Required action: Restating every entry exactly is the whole task.

Records:
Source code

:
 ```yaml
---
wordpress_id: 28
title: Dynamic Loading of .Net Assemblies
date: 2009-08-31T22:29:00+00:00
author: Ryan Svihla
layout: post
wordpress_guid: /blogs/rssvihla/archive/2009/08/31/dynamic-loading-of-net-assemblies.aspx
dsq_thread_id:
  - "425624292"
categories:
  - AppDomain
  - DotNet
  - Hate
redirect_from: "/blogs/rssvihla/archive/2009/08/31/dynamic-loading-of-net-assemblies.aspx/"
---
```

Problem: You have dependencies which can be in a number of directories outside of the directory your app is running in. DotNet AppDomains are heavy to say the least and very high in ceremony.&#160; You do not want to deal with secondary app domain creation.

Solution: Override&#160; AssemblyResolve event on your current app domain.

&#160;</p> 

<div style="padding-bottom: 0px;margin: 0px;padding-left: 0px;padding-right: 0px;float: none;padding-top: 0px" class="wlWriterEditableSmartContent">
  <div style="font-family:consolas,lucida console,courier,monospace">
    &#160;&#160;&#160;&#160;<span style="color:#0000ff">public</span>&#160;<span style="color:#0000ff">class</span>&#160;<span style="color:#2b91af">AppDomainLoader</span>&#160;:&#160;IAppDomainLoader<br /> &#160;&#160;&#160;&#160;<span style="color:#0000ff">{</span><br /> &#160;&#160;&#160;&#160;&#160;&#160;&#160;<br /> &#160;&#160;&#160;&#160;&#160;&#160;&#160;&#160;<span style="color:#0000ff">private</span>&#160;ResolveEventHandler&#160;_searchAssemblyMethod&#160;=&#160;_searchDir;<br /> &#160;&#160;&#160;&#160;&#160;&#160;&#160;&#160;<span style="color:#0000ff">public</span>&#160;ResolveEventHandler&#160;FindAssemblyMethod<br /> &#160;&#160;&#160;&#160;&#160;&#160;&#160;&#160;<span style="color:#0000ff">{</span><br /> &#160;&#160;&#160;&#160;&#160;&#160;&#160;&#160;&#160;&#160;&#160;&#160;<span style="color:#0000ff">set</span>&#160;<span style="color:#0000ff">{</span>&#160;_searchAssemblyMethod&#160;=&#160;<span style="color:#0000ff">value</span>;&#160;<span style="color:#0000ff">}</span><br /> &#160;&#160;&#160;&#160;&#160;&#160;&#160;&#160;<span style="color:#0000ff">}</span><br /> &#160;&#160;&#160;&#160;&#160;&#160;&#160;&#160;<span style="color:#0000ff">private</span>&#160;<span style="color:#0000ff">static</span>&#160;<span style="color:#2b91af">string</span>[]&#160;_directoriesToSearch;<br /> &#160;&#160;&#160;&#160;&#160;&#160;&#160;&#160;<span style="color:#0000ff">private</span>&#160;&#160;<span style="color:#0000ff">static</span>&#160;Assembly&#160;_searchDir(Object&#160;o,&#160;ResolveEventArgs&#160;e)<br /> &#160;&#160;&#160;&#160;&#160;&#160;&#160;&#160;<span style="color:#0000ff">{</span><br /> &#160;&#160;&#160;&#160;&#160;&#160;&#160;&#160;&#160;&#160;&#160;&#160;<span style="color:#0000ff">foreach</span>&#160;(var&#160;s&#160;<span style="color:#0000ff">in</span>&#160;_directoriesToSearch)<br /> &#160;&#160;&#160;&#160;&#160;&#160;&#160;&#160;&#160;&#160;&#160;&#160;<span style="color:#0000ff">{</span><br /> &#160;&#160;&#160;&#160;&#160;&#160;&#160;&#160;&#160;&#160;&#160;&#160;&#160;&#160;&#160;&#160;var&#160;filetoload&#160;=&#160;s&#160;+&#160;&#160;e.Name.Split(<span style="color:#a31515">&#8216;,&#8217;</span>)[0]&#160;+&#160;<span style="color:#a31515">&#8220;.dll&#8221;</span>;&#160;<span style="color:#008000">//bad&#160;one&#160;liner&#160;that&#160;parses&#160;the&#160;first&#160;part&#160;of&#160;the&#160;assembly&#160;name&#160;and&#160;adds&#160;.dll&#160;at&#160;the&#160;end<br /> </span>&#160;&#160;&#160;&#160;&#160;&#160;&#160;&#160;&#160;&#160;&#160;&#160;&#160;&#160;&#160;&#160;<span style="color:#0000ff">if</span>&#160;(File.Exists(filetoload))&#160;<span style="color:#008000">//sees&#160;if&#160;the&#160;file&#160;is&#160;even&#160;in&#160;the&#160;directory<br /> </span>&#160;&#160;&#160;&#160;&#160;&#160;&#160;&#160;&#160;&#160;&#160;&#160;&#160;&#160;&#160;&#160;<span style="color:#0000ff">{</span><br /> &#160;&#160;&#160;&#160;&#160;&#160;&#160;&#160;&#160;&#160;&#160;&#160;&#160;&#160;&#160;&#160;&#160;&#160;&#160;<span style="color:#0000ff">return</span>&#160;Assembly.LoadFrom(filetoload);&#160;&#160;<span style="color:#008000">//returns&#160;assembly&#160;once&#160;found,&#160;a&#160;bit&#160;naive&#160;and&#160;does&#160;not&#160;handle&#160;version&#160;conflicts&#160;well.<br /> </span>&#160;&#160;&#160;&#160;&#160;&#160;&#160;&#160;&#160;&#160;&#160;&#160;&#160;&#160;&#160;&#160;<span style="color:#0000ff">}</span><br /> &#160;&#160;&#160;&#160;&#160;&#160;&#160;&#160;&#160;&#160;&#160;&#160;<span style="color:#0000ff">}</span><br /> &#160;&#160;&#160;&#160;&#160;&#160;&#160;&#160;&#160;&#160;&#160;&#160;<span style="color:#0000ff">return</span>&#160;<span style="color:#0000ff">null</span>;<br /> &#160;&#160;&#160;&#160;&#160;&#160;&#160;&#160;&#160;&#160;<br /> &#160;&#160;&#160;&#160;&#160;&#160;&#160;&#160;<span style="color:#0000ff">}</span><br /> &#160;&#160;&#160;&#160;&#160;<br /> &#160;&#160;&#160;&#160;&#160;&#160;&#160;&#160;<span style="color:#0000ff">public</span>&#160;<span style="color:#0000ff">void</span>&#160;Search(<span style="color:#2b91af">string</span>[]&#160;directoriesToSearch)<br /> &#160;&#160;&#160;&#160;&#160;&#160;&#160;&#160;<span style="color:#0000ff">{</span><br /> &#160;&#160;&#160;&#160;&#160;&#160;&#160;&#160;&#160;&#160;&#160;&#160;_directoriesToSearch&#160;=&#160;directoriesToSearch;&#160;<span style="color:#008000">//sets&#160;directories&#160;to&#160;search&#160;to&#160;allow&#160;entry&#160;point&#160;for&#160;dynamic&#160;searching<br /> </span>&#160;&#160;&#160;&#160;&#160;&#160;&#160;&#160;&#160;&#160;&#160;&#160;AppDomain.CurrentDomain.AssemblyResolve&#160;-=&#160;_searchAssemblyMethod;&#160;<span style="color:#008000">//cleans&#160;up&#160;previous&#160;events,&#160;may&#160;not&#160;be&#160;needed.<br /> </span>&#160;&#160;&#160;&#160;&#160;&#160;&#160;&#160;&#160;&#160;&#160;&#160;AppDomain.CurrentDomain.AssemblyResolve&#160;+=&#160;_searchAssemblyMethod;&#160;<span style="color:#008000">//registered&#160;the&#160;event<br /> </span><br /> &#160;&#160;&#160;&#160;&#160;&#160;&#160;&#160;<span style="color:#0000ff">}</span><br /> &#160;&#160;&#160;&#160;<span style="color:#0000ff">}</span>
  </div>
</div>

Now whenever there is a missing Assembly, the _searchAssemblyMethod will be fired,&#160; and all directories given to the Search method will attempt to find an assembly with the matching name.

Exercise answer:
Source code

:
 ```yaml
---
wordpress_id: 28
title: Dynamic Loading of .Net Assemblies
date: 2009-08-31T22:29:00+00:00
author: Ryan Svihla
layout: post
wordpress_guid: /blogs/rssvihla/archive/2009/08/31/dynamic-loading-of-net-assemblies.aspx
dsq_thread_id:
  - "425624292"
categories:
  - AppDomain
  - DotNet
  - Hate
redirect_from: "/blogs/rssvihla/archive/2009/08/31/dynamic-loading-of-net-assemblies.aspx/"
---
```

Problem: You have dependencies which can be in a number of directories outside of the directory your app is running in. DotNet AppDomains are heavy to say the least and very high in ceremony.&#160; You do not want to deal with secondary app domain creation.

Solution: Override&#160; AssemblyResolve event on your current app domain.

&#160;</p> 

<div style="padding-bottom: 0px;margin: 0px;padding-left: 0px;padding-right: 0px;float: none;padding-top: 0px" class="wlWriterEditableSmartContent">
  <div style="font-family:consolas,lucida console,courier,monospace">
    &#160;&#160;&#160;&#160;<span style="color:#0000ff">public</span>&#160;<span style="color:#0000ff">class</span>&#160;<span style="color:#2b91af">AppDomainLoader</span>&#160;:&#160;IAppDomainLoader<br /> &#160;&#160;&#160;&#160;<span style="color:#0000ff">{</span><br /> &#160;&#160;&#160;&#160;&#160;&#160;&#160;<br /> &#160;&#160;&#160;&#160;&#160;&#160;&#160;&#160;<span style="color:#0000ff">private</span>&#160;ResolveEventHandler&#160;_searchAssemblyMethod&#160;=&#160;_searchDir;<br /> &#160;&#160;&#160;&#160;&#160;&#160;&#160;&#160;<span style="color:#0000ff">public</span>&#160;ResolveEventHandler&#160;FindAssemblyMethod<br /> &#160;&#160;&#160;&#160;&#160;&#160;&#160;&#160;<span style="color:#0000ff">{</span><br /> &#160;&#160;&#160;&#160;&#160;&#160;&#160;&#160;&#160;&#160;&#160;&#160;<span style="color:#0000ff">set</span>&#160;<span style="color:#0000ff">{</span>&#160;_searchAssemblyMethod&#160;=&#160;<span style="color:#0000ff">value</span>;&#160;<span style="color:#0000ff">}</span><br /> &#160;&#160;&#160;&#160;&#160;&#160;&#160;&#160;<span style="color:#0000ff">}</span><br /> &#160;&#160;&#160;&#160;&#160;&#160;&#160;&#160;<span style="color:#0000ff">private</span>&#160;<span style="color:#0000ff">static</span>&#160;<span style="color:#2b91af">string</span>[]&#160;_directoriesToSearch;<br /> &#160;&#160;&#160;&#160;&#160;&#160;&#160;&#160;<span style="color:#0000ff">private</span>&#160;&#160;<span style="color:#0000ff">static</span>&#160;Assembly&#160;_searchDir(Object&#160;o,&#160;ResolveEventArgs&#160;e)<br /> &#160;&#160;&#160;&#160;&#160;&#160;&#160;&#160;<span style="color:#0000ff">{</span><br /> &#160;&#160;&#160;&#160;&#160;&#160;&#160;&#160;&#160;&#160;&#160;&#160;<span style="color:#0000ff">foreach</span>&#160;(var&#160;s&#160;<span style="color:#0000ff">in</span>&#160;_directoriesToSearch)<br /> &#160;&#160;&#160;&#160;&#160;&#160;&#160;&#160;&#160;&#160;&#160;&#160;<span style="color:#0000ff">{</span><br /> &#160;&#160;&#160;&#160;&#160;&#160;&#160;&#160;&#160;&#160;&#160;&#160;&#160;&#160;&#160;&#160;var&#160;filetoload&#160;=&#160;s&#160;+&#160;&#160;e.Name.Split(<span style="color:#a31515">&#8216;,&#8217;</span>)[0]&#160;+&#160;<span style="color:#a31515">&#8220;.dll&#8221;</span>;&#160;<span style="color:#008000">//bad&#160;one&#160;liner&#160;that&#160;parses&#160;the&#160;first&#160;part&#160;of&#160;the&#160;assembly&#160;name&#160;and&#160;adds&#160;.dll&#160;at&#160;the&#160;end<br /> </span>&#160;&#160;&#160;&#160;&#160;&#160;&#160;&#160;&#160;&#160;&#160;&#160;&#160;&#160;&#160;&#160;<span style="color:#0000ff">if</span>&#160;(File.Exists(filetoload))&#160;<span style="color:#008000">//sees&#160;if&#160;the&#160;file&#160;is&#160;even&#160;in&#160;the&#160;directory<br /> </span>&#160;&#160;&#160;&#160;&#160;&#160;&#160;&#160;&#160;&#160;&#160;&#160;&#160;&#160;&#160;&#160;<span style="color:#0000ff">{</span><br /> &#160;&#160;&#160;&#160;&#160;&#160;&#160;&#160;&#160;&#160;&#160;&#160;&#160;&#160;&#160;&#160;&#160;&#160;&#160;<span style="color:#0000ff">return</span>&#160;Assembly.LoadFrom(filetoload);&#160;&#160;<span style="color:#008000">//returns&#160;assembly&#160;once&#160;found,&#160;a&#160;bit&#160;naive&#160;and&#160;does&#160;not&#160;handle&#160;version&#160;conflicts&#160;well.<br /> </span>&#160;&#160;&#160;&#160;&#160;&#160;&#160;&#160;&#160;&#160;&#160;&#160;&#160;&#160;&#160;&#160;<span style="color:#0000ff">}</span><br /> &#160;&#160;&#160;&#160;&#160;&#160;&#160;&#160;&#160;&#160;&#160;&#160;<span style="color:#0000ff">}</span><br /> &#160;&#160;&#160;&#160;&#160;&#160;&#160;&#160;&#160;&#160;&#160;&#160;<span style="color:#0000ff">return</span>&#160;<span style="color:#0000ff">null</span>;<br /> &#160;&#160;&#160;&#160;&#160;&#160;&#160;&#160;&#160;&#160;<br /> &#160;&#160;&#160;&#160;&#160;&#160;&#160;&#160;<span style="color:#0000ff">}</span><br /> &#160;&#160;&#160;&#160;&#160;<br /> &#160;&#160;&#160;&#160;&#160;&#160;&#160;&#160;<span style="color:#0000ff">public</span>&#160;<span style="color:#0000ff">void</span>&#160;Search(<span style="color:#2b91af">string</span>[]&#160;directoriesToSearch)<br /> &#160;&#160;&#160;&#160;&#160;&#160;&#160;&#160;<span style="color:#0000ff">{</span><br /> &#160;&#160;&#160;&#160;&#160;&#160;&#160;&#160;&#160;&#160;&#160;&#160;_directoriesToSearch&#160;=&#160;directoriesToSearch;&#160;<span style="color:#008000">//sets&#160;directories&#160;to&#160;search&#160;to&#160;allow&#160;entry&#160;point&#160;for&#160;dynamic&#160;searching<br /> </span>&#160;&#160;&#160;&#160;&#160;&#160;&#160;&#160;&#160;&#160;&#160;&#160;AppDomain.CurrentDomain.AssemblyResolve&#160;-=&#160;_searchAssemblyMethod;&#160;<span style="color:#008000">//cleans&#160;up&#160;previous&#160;events,&#160;may&#160;not&#160;be&#160;needed.<br /> </span>&#160;&#160;&#160;&#160;&#160;&#160;&#160;&#160;&#160;&#160;&#160;&#160;AppDomain.CurrentDomain.AssemblyResolve&#160;+=&#160;_searchAssemblyMethod;&#160;<span style="color:#008000">//registered&#160;the&#160;event<br /> </span><br /> &#160;&#160;&#160;&#160;&#160;&#160;&#160;&#160;<span style="color:#0000ff">}</span><br /> &#160;&#160;&#160;&#160;<span style="color:#0000ff">}</span>
  </div>
</div>

Now whenever there is a missing Assembly, the _searchAssemblyMethod will be fired,&#160; and all directories given to the Search method will attempt to find an assembly with the matching name.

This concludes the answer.